Désignation d’un référent harcèlement sexuel : Pour prévenir et lutter contre les agissements sexistes et le harcèlement sexuel au travail, la loi pour la liberté de choisir son avenir professionnel a renforcé le cadre juridique. Depuis le 1er janvier 2019, des référents en matière de harcèlement sexuel doivent être désignés par les entreprises ainsi que par les représentants du personnel dans certaines situations.

Le référent harcèlement sexuel a pour mission de prévenir et traiter les cas de harcèlement sexuel et d’agissements sexistes au sein de l’entreprise, garantissant ainsi un environnement de travail sûr et respectueux.

La gestion des obligations RH et légales dans le secteur de la sécurité privée est une tâche complexe et exigeante qui nécessite une attention constante et une mise à jour régulière des connaissances et des pratiques. En respectant les règles de transparence, en veillant à la formation et à la certification de leurs agents, en se conformant aux normes de sécurité et en suivant les codes de déontologie, les entreprises de sécurité privée peuvent non seulement éviter les risques de non-conformité mais aussi améliorer la qualité de leurs services et renforcer la confiance de leurs clients.

L’adhésion rigoureuse à ces obligations renforce la réputation de l’entreprise, assure la sécurité de ses employés et protège ses intérêts juridiques. Alors que les exigences réglementaires évoluent, les entreprises de sécurité privée doivent rester vigilantes et proactives pour naviguer avec succès dans un environnement en constante évolution. Cette vigilance ouvre également des opportunités pour innover en matière de sécurité et de gestion des ressources humaines, en intégrant des pratiques exemplaires et des technologies de pointe.
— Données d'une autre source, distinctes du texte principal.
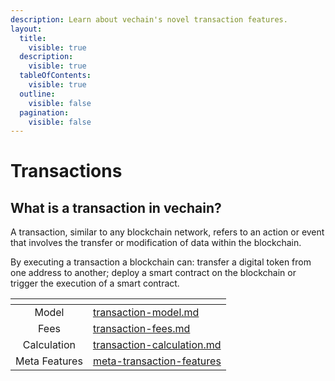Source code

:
 ```yaml
---
description: Learn about vechain's novel transaction features.
layout:
  title:
    visible: true
  description:
    visible: true
  tableOfContents:
    visible: true
  outline:
    visible: false
  pagination:
    visible: false
---
```


# Transactions

## What is a transaction in vechain?&#x20;

A transaction, similar to any blockchain network, refers to an action or event that involves the transfer or modification of data within the blockchain.&#x20;

By executing a transaction a blockchain can: transfer a digital token from one address to another; deploy a smart contract on the blockchain or trigger the execution of a smart contract.

<table data-view="cards"><thead><tr><th align="center"></th><th data-hidden data-card-target data-type="content-ref"></th></tr></thead><tbody><tr><td align="center">Model</td><td><a href="transaction-model.md">transaction-model.md</a></td></tr><tr><td align="center">Fees</td><td><a href="transaction-fees.md">transaction-fees.md</a></td></tr><tr><td align="center">Calculation</td><td><a href="transaction-calculation.md">transaction-calculation.md</a></td></tr><tr><td align="center">Meta Features</td><td><a href="meta-transaction-features/">meta-transaction-features</a></td></tr></tbody></table>
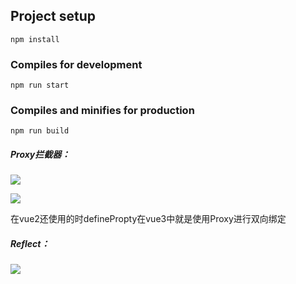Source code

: ## Project setup
```
npm install
```

### Compiles for development
```
npm run start
```

### Compiles and minifies for production
```
npm run build
```

##### Proxy拦截器：

![](https://i.loli.net/2021/09/08/yKaYNTnuH65Dt4z.png)

![](https://i.loli.net/2021/09/08/yRgouNEmGYM6pfx.png)

在vue2还使用的时definePropty在vue3中就是使用Proxy进行双向绑定

##### Reflect：

![](https://i.loli.net/2021/09/08/iwRcp3DLg2MB4Tm.png)

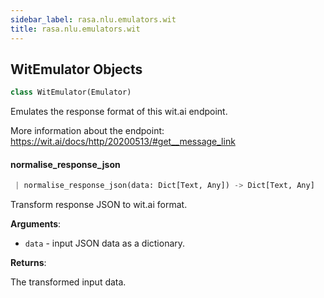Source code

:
 ```yaml
---
sidebar_label: rasa.nlu.emulators.wit
title: rasa.nlu.emulators.wit
---
```

## WitEmulator Objects

```python
class WitEmulator(Emulator)
```

Emulates the response format of this wit.ai endpoint.

More information about the endpoint:
https://wit.ai/docs/http/20200513/#get__message_link

#### normalise\_response\_json

```python
 | normalise_response_json(data: Dict[Text, Any]) -> Dict[Text, Any]
```

Transform response JSON to wit.ai format.

**Arguments**:

- `data` - input JSON data as a dictionary.
  

**Returns**:

  The transformed input data.

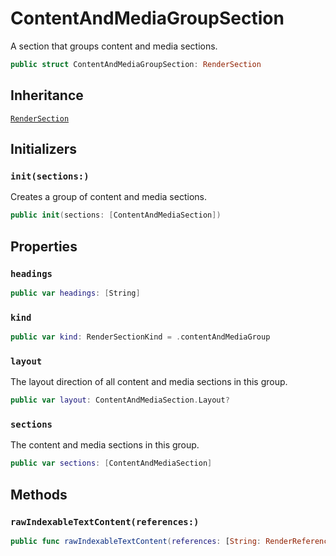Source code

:# ContentAndMediaGroupSection

A section that groups content and media sections.

``` swift
public struct ContentAndMediaGroupSection: RenderSection 
```

## Inheritance

[`RenderSection`](/RenderSection)

## Initializers

### `init(sections:)`

Creates a group of content and media sections.

``` swift
public init(sections: [ContentAndMediaSection]) 
```

> 

> 

## Properties

### `headings`

``` swift
public var headings: [String] 
```

### `kind`

``` swift
public var kind: RenderSectionKind = .contentAndMediaGroup
```

### `layout`

The layout direction of all content and media sections in this group.

``` swift
public var layout: ContentAndMediaSection.Layout?
```

### `sections`

The content and media sections in this group.

``` swift
public var sections: [ContentAndMediaSection]
```

## Methods

### `rawIndexableTextContent(references:)`

``` swift
public func rawIndexableTextContent(references: [String: RenderReference]) -> String 
```
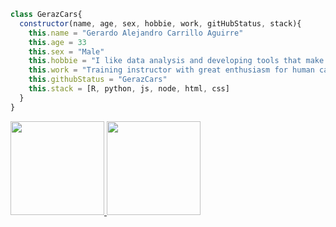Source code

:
 ```javascript
class GerazCars{
  constructor(name, age, sex, hobbie, work, gitHubStatus, stack){
    this.name = "Gerardo Alejandro Carrillo Aguirre"
    this.age = 33
    this.sex = "Male"
    this.hobbie = "I like data analysis and developing tools that make our day-to-day life easier."
    this.work = "Training instructor with great enthusiasm for human capital formation"
    this.githubStatus = "GerazCars"
    this.stack = [R, python, js, node, html, css]
  }
}
```
<a href="https://github.com/GerazCars">
  <img height="150em" src="https://github-readme-stats.vercel.app/api?username=GerazCars">
  <img height="150em" src="https://github-readme-stats.vercel.app/api/top-langs/?username=GerazCars">
</a>
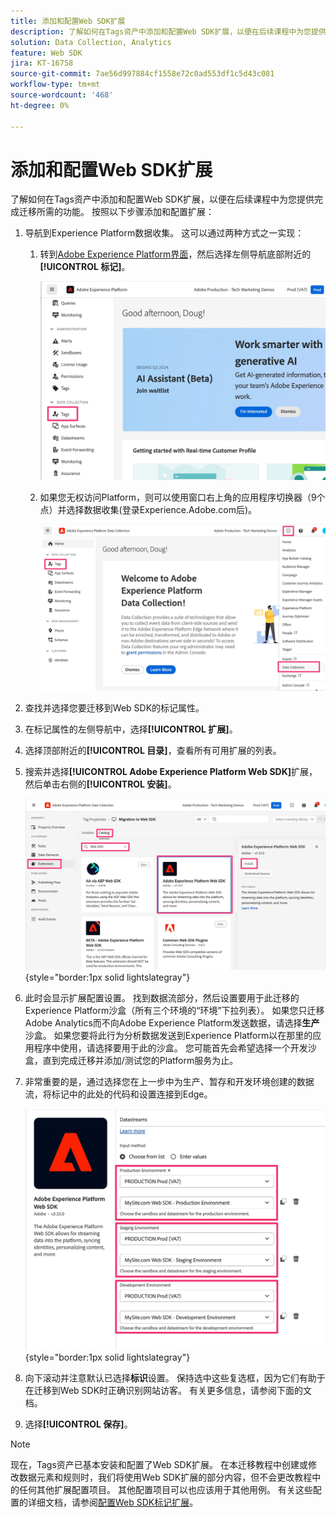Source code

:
 ```yaml
---
title: 添加和配置Web SDK扩展
description: 了解如何在Tags资产中添加和配置Web SDK扩展，以便在后续课程中为您提供完成迁移所需的功能。
solution: Data Collection, Analytics
feature: Web SDK
jira: KT-16758
source-git-commit: 7ae56d997884cf1558e72c0ad553df1c5d43c081
workflow-type: tm+mt
source-wordcount: '468'
ht-degree: 0%

---
```



# 添加和配置Web SDK扩展

了解如何在Tags资产中添加和配置Web SDK扩展，以便在后续课程中为您提供完成迁移所需的功能。
按照以下步骤添加和配置扩展：

1. 导航到Experience Platform数据收集。 这可以通过两种方式之一实现：
   1. 转到[Adobe Experience Platform界面](https://platform.adobe.com/)，然后选择左侧导航底部附近的&#x200B;**[!UICONTROL 标记]**。

      ![访问标记1](assets/access-tags-1.jpg)
   1. 如果您无权访问Platform，则可以使用窗口右上角的应用程序切换器（9个点）并选择数据收集(登录Experience.Adobe.com后)。

      ![访问标记2](assets/access-tags-2.jpg)
1. 查找并选择您要迁移到Web SDK的标记属性。
1. 在标记属性的左侧导航中，选择&#x200B;**[!UICONTROL 扩展]**。
1. 选择顶部附近的&#x200B;**[!UICONTROL 目录]**，查看所有可用扩展的列表。
1. 搜索并选择&#x200B;**[!UICONTROL Adobe Experience Platform Web SDK]**&#x200B;扩展，然后单击右侧的&#x200B;**[!UICONTROL 安装]**。

   ![查找Web SDK扩展](assets/find-the-websdk-extension.jpg){style="border:1px solid lightslategray"}

1. 此时会显示扩展配置设置。 找到数据流部分，然后设置要用于此迁移的Experience Platform沙盒（所有三个环境的“环境”下拉列表）。 如果您只迁移Adobe Analytics而不向Adobe Experience Platform发送数据，请选择&#x200B;**生产**&#x200B;沙盒。 如果您要将此行为分析数据发送到Experience Platform以在那里的应用程序中使用，请选择要用于此的沙盒。 您可能首先会希望选择一个开发沙盒，直到完成迁移并添加/测试您的Platform服务为止。
1. 非常重要的是，通过选择您在上一步中为生产、暂存和开发环境创建的数据流，将标记中的此处的代码和设置连接到Edge。

   ![数据流选择](assets/choose-datastreams.jpg){style="border:1px solid lightslategray"}

1. 向下滚动并注意默认已选择&#x200B;**标识**&#x200B;设置。 保持选中这些复选框，因为它们有助于在迁移到Web SDK时正确识别网站访客。 有关更多信息，请参阅下面的文档。

1. 选择&#x200B;**[!UICONTROL 保存]**。

>[!NOTE]
>
>现在，Tags资产已基本安装和配置了Web SDK扩展。 在本迁移教程中创建或修改数据元素和规则时，我们将使用Web SDK扩展的部分内容，但不会更改教程中的任何其他扩展配置项目。 其他配置项目可以也应该用于其他用例。 有关这些配置的详细文档，请参阅[配置Web SDK标记扩展](https://experienceleague.adobe.com/zh-hans/docs/experience-platform/tags/extensions/client/web-sdk/web-sdk-extension-configuration)。
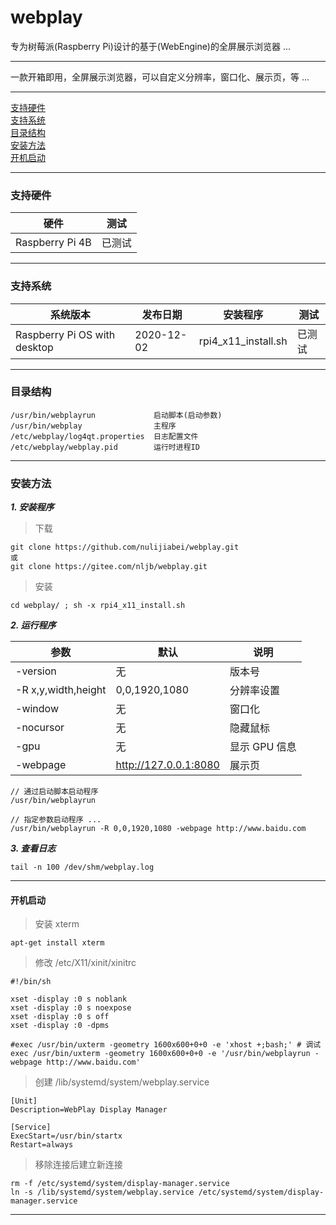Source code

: # webplay

专为树莓派(Raspberry Pi)设计的基于(WebEngine)的全屏展示浏览器 ...

---

一款开箱即用，全屏展示浏览器，可以自定义分辨率，窗口化、展示页，等 ...

---

[支持硬件](#支持硬件)  
[支持系统](#支持系统)  
[目录结构](#目录结构)  
[安装方法](#安装方法)  
[开机启动](#开机启动)  

---
### 支持硬件

| 硬件 | 测试 |
| --- | --- |
| Raspberry Pi 4B | 已测试 |

---
### 支持系统

| 系统版本 | 发布日期 | 安装程序 | 测试 |
| --- | --- | --- | --- |
| Raspberry Pi OS with desktop | 2020-12-02 | rpi4_x11_install.sh | 已测试 |

---
### 目录结构

```
/usr/bin/webplayrun             启动脚本(启动参数)
/usr/bin/webplay                主程序
/etc/webplay/log4qt.properties  日志配置文件
/etc/webplay/webplay.pid        运行时进程ID
```

---
### 安装方法
 
 ***1. 安装程序***
 
 > 下载
 
 ```
 git clone https://github.com/nulijiabei/webplay.git
 或 
 git clone https://gitee.com/nljb/webplay.git
 ```
 
 > 安装
 
 ```
 cd webplay/ ; sh -x rpi4_x11_install.sh
 ```
 
 ***2. 运行程序***
 
 | 参数 | 默认 | 说明 |
 | --- | --- | --- |
 | -version | 无 | 版本号 |
 | -R x,y,width,height | 0,0,1920,1080 | 分辨率设置 |
 | -window | 无 | 窗口化 |
 | -nocursor |	无 | 隐藏鼠标 |
 | -gpu | 无 | 显示 GPU 信息 |
 | -webpage | http://127.0.0.1:8080 | 展示页 |
 
 ```
 // 通过启动脚本启动程序
 /usr/bin/webplayrun
 
 // 指定参数启动程序 ...
 /usr/bin/webplayrun -R 0,0,1920,1080 -webpage http://www.baidu.com
 ```
 
 ***3. 查看日志***
 ```
 tail -n 100 /dev/shm/webplay.log
 ```
 
 ---
 #### 开机启动
 
 > 安装 xterm 
 ```
 apt-get install xterm
 ```
 
 > 修改 /etc/X11/xinit/xinitrc 
 ```
 #!/bin/sh
 
 xset -display :0 s noblank
 xset -display :0 s noexpose
 xset -display :0 s off
 xset -display :0 -dpms

 #exec /usr/bin/uxterm -geometry 1600x600+0+0 -e 'xhost +;bash;' # 调试
 exec /usr/bin/uxterm -geometry 1600x600+0+0 -e '/usr/bin/webplayrun -webpage http://www.baidu.com'
 ```

 > 创建 /lib/systemd/system/webplay.service
 ```
 [Unit]
 Description=WebPlay Display Manager

 [Service]
 ExecStart=/usr/bin/startx
 Restart=always
 ```
 
 > 移除连接后建立新连接
 ```
 rm -f /etc/systemd/system/display-manager.service
 ln -s /lib/systemd/system/webplay.service /etc/systemd/system/display-manager.service
 ```
 
 ---
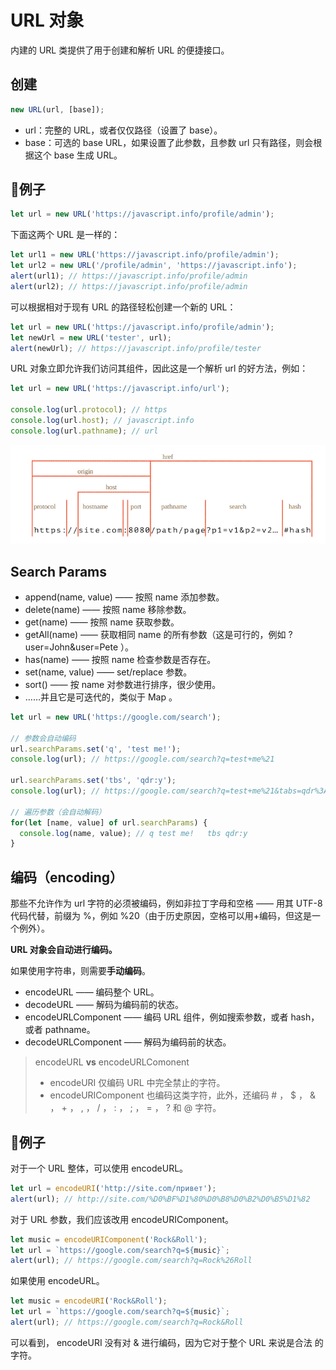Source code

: # URL 对象

内建的 URL 类提供了用于创建和解析 URL 的便捷接口。



## 创建

```js
new URL(url, [base]);
```

- url：完整的 URL，或者仅仅路径（设置了 base）。
- base：可选的 base URL，如果设置了此参数，且参数 url 只有路径，则会根据这个 base 生成 URL。



## 🌰例子

```js
let url = new URL('https://javascript.info/profile/admin');
```

下面这两个 URL 是一样的：

```js
let url1 = new URL('https://javascript.info/profile/admin');
let url2 = new URL('/profile/admin', 'https://javascript.info');
alert(url1); // https://javascript.info/profile/admin
alert(url2); // https://javascript.info/profile/admin
```

可以根据相对于现有 URL 的路径轻松创建一个新的 URL：

```js
let url = new URL('https://javascript.info/profile/admin');
let newUrl = new URL('tester', url);
alert(newUrl); // https://javascript.info/profile/tester
```

URL 对象立即允许我们访问其组件，因此这是一个解析 url 的好方法，例如：

```js
let url = new URL('https://javascript.info/url');

console.log(url.protocol); // https
console.log(url.host); // javascript.info
console.log(url.pathname); // url
```



![image-20221102142402737](.\URL对象.assets\image-20221102142402737.png)



## Search Params

- append(name, value) —— 按照 name 添加参数。
- delete(name) —— 按照 name 移除参数。
- get(name) —— 按照 name 获取参数。
- getAll(name) —— 获取相同 name 的所有参数（这是可行的，例如 ? user=John&user=Pete ）。
- has(name) —— 按照 name 检查参数是否存在。
- set(name, value) —— set/replace 参数。
- sort() —— 按 name 对参数进行排序，很少使用。
- ……并且它是可迭代的，类似于 Map 。

```js
let url = new URL('https://google.com/search');

// 参数会自动编码
url.searchParams.set('q', 'test me!');
console.log(url); // https://google.com/search?q=test+me%21

url.searchParams.set('tbs', 'qdr:y');
console.log(url); // https://google.com/search?q=test+me%21&tabs=qdr%3Ay

// 遍历参数（会自动解码）
for(let [name, value] of url.searchParams) {
  console.log(name, value); // q test me!   tbs qdr:y
}
```



## 编码（encoding）

那些不允许作为 url 字符的必须被编码，例如非拉丁字母和空格 —— 用其 UTF-8 代码代替，前缀为 %，例如 %20（由于历史原因，空格可以用+编码，但这是一个例外）。

**URL 对象会自动进行编码。**

如果使用字符串，则需要**手动编码**。

- encodeURL —— 编码整个 URL。
- decodeURL ——  解码为编码前的状态。
- encodeURLComponent —— 编码 URL 组件，例如搜索参数，或者 hash，或者 pathname。
- decodeURLComponent —— 解码为编码前的状态。

> encodeURL **vs** encodeURLComonent
>
> - encodeURI 仅编码 URL 中完全禁止的字符。
> - encodeURIComponent 也编码这类字符，此外，还编码 # ， $ ， & ， + ， , ， / ， : ， ; ， = ， ? 和 @ 字符。



## 🌰例子

对于一个 URL 整体，可以使用 encodeURL。

```js
let url = encodeURI('http://site.com/привет');
alert(url); // http://site.com/%D0%BF%D1%80%D0%B8%D0%B2%D0%B5%D1%82
```

对于 URL 参数，我们应该改用 encodeURIComponent。

```js
let music = encodeURIComponent('Rock&Roll');
let url = `https://google.com/search?q=${music}`;
alert(url); // https://google.com/search?q=Rock%26Roll
```

如果使用 encodeURL。

```js
let music = encodeURI('Rock&Roll');
let url = `https://google.com/search?q=${music}`;
alert(url); // https://google.com/search?q=Rock&Roll
```

可以看到， encodeURI 没有对 & 进行编码，因为它对于整个 URL 来说是合法 的字符。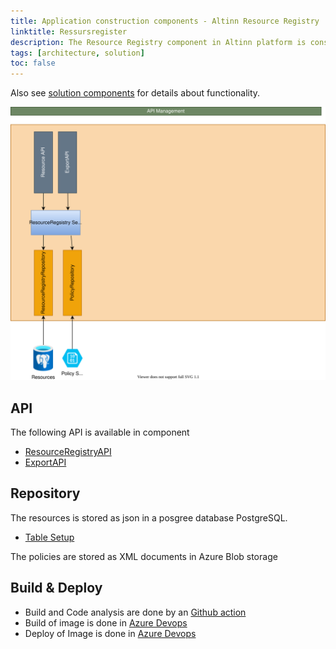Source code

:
 ```yaml
---
title: Application construction components - Altinn Resource Registry
linktitle: Ressursregister
description: The Resource Registry component in Altinn platform is constructed as an asp.net core 6 web API application deployed as a docker container to a Kubernetes cluster.
tags: [architecture, solution]
toc: false
---
```


Also see [solution components](/authorization/what-do-you-get/resourceregistry/) for details about functionality.

![Resource Registry](resourceregistry.drawio.svg "Construction Components Altinn Resource Registry")

## API

The following API is available in component

- [ResourceRegistryAPI](https://github.com/Altinn/altinn-resource-registry/blob/main/src/ResourceRegistry/Controllers/ResourceController.cs)
- [ExportAPI](https://github.com/Altinn/altinn-resource-registry/blob/main/src/ResourceRegistry/Controllers/ExportController.cs)

## Repository

The resources is stored as json in a posgree database PostgreSQL.

- [Table Setup](https://github.com/Altinn/altinn-resource-registry/blob/main/src/ResourceRegistry/Migration/v0.00-resource-registry/01-setup-tables.sql)

The policies are stored as XML documents in Azure Blob storage

## Build & Deploy

- Build and Code analysis are done by an [Github action](https://github.com/Altinn/altinn-resource-registry/actions)
- Build of image is done in [Azure Devops](https://dev.azure.com/brreg/altinn-studio/_build?definitionId=385)
- Deploy of Image is done in [Azure Devops](https://dev.azure.com/brreg/altinn-studio/_release?_a=releases&view=all&definitionId=36)
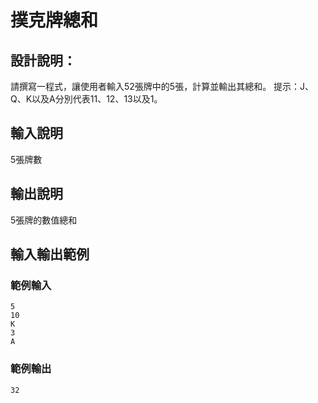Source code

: # 撲克牌總和

## 設計說明：
請撰寫一程式，讓使用者輸入52張牌中的5張，計算並輸出其總和。
提示：J、Q、K以及A分別代表11、12、13以及1。

## 輸入說明

5張牌數

## 輸出說明

5張牌的數值總和

## 輸入輸出範例

### 範例輸入

```
5
10
K
3
A
```

### 範例輸出

```
32
```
Assurer la conformité RH dans le secteur de la sécurité privée n’est pas seulement une obligation légale, c’est aussi une marque de professionnalisme et d’engagement envers le bien-être des employés et la sécurité des clients. Les dirigeants d’entreprises de sécurité privée doivent voir ces exigences non pas comme des contraintes, mais comme des moyens d’améliorer continuellement leurs pratiques et de se démarquer dans un secteur hautement compétitif.